How's the creative freedom compared to your past work with studios? Are they similar experiences?

No. No, no. I mean, I have a great relationship with Sony. Tom Rothman and those guys, normally, we talk about the script and once we lock something, we do it and I don't talk to them again until at the end, but these streamers have been really amazing. I mean, Amazon, they give a couple notes here and there earlier on, but not much. As a director, you get to go make your work, do your work. The same with the other streamers that I've worked with.

Apple, Netflix, Hulu, they've been amazing. It really has been freedom. I compare it to the '70s. You got a chance to just come in and try some things and be brave, and they take risks. They take bigger risks, because you don't have to worry about the box office weekend, and then they release it all at the same time around the world which is incredible, so you get immediate feedback on your work. I found it to be a really positive thing. Yeah, I'm happy.

When you direct, knowing people will be watching your work at home, does it influence any of your camerawork choices?

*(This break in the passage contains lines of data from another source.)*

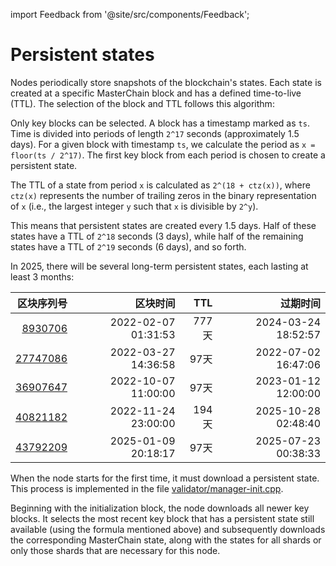 import Feedback from '@site/src/components/Feedback';

# Persistent states

Nodes periodically store snapshots of the blockchain's states. Each state is created at a specific MasterChain block and has a defined time-to-live (TTL). The selection of the block and TTL follows this algorithm:

Only key blocks can be selected. A block has a timestamp marked as `ts`. Time is divided into periods of length `2^17` seconds (approximately 1.5 days). For a given block with timestamp `ts`, we calculate the period as `x = floor(ts / 2^17)`. The first key block from each period is chosen to create a persistent state.

The TTL of a state from period `x` is calculated as `2^(18 + ctz(x))`, where `ctz(x)` represents the number of trailing zeros in the binary representation of `x` (i.e., the largest integer `y` such that `x` is divisible by `2^y`).

This means that persistent states are created every 1.5 days. Half of these states have a TTL of `2^18` seconds (3 days), while half of the remaining states have a TTL of `2^19` seconds (6 days), and so forth.

In 2025, there will be several long-term persistent states, each lasting at least 3 months:

|                                                                                                              区块序列号 |                                                区块时间 |  TTL |                                                过期时间 |
| -----------------------------------------------------------------------------------------------------------------: | --------------------------------------------------: | ---: | --------------------------------------------------: |
|   [8930706](https://explorer.toncoin.org/search?workchain=-1\&shard=8000000000000000\&seqno=8930706) | 2022-02-07 01:31:53 | 777天 | 2024-03-24 18:52:57 |
| [27747086](https://explorer.toncoin.org/search?workchain=-1\&shard=8000000000000000\&seqno=27747086) | 2022-03-27 14:36:58 |  97天 | 2022-07-02 16:47:06 |
| [36907647](https://explorer.toncoin.org/search?workchain=-1\&shard=8000000000000000\&seqno=36907647) | 2022-10-07 11:00:00 |  97天 | 2023-01-12 12:00:00 |
|     [40821182](https://explorer.toncoin.org/search?workchain=-1&shard=8000000000000000&seqno=40821182) | 2022-11-24 23:00:00 | 194天 | 2025-10-28 02:48:40 |
|     [43792209](https://explorer.toncoin.org/search?workchain=-1&shard=8000000000000000&seqno=43792209) | 2025-01-09 20:18:17 |  97天 | 2025-07-23 00:38:33 |

When the node starts for the first time, it must download a persistent state. This process is implemented in the file [validator/manager-init.cpp](https://github.com/ton-blockchain/ton/blob/master/validator/manager-init.cpp).

Beginning with the initialization block, the node downloads all newer key blocks. It selects the most recent key block that has a persistent state still available (using the formula mentioned above) and subsequently downloads the corresponding MasterChain state, along with the states for all shards or only those shards that are necessary for this node.

<Feedback />

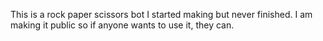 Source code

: This is a rock paper scissors bot I started making but never finished. I am making it public so if anyone wants to use it, they can.
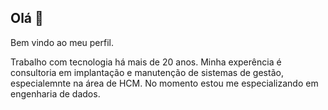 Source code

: ## Olá 👋
Bem vindo ao meu perfil. 

Trabalho com tecnologia há mais de 20 anos. Minha experência é consultoria em implantação e manutenção de sistemas de gestão, especialemnte na área de HCM.
No momento estou me especializando em engenharia de dados.
<!--
**charles-ern/charles-ern** is a ✨ _special_ ✨ repository because its `README.md` (this file) appears on your GitHub profile.

Here are some ideas to get you started:

- 🔭 I’m currently working on ...
- 🌱 I’m currently learning ...
- 👯 I’m looking to collaborate on ...
- 🤔 I’m looking for help with ...
- 💬 Ask me about ...
- 📫 How to reach me: ...
- 😄 Pronouns: ...
- ⚡ Fun fact: ...
-->
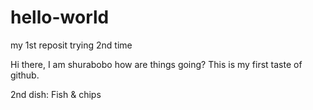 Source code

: # hello-world
my 1st reposit trying 2nd time

Hi there, I am shurabobo how are things going?
This is my first taste of github.

2nd dish: Fish & chips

No, I know what you're saying, but the thing is that everybody has a big flat screen TV now, so the format is different. You do have to consider it to a degree, but not as much. I mean, the thing that I constantly push against is being afraid of scope, because when someone comes out of TV, it's a lot of talking heads. That's not the world I come from, so sometimes I'm pushing, staying wider, using 35 millimeter lenses and really capturing the scenes. You get your closeups of course, but you don't have to.

In a normal TV format, you have to get all those closeups. You can't take a risk of just doing a medium shot and that's the shot and that's all you're going to shoot and that's it. TV, you're used to that coming in here, coming in here. What I push against is doing that. I think it should be the same approach as the feature, and take more risk and not worry about that structure. It's not a soap opera.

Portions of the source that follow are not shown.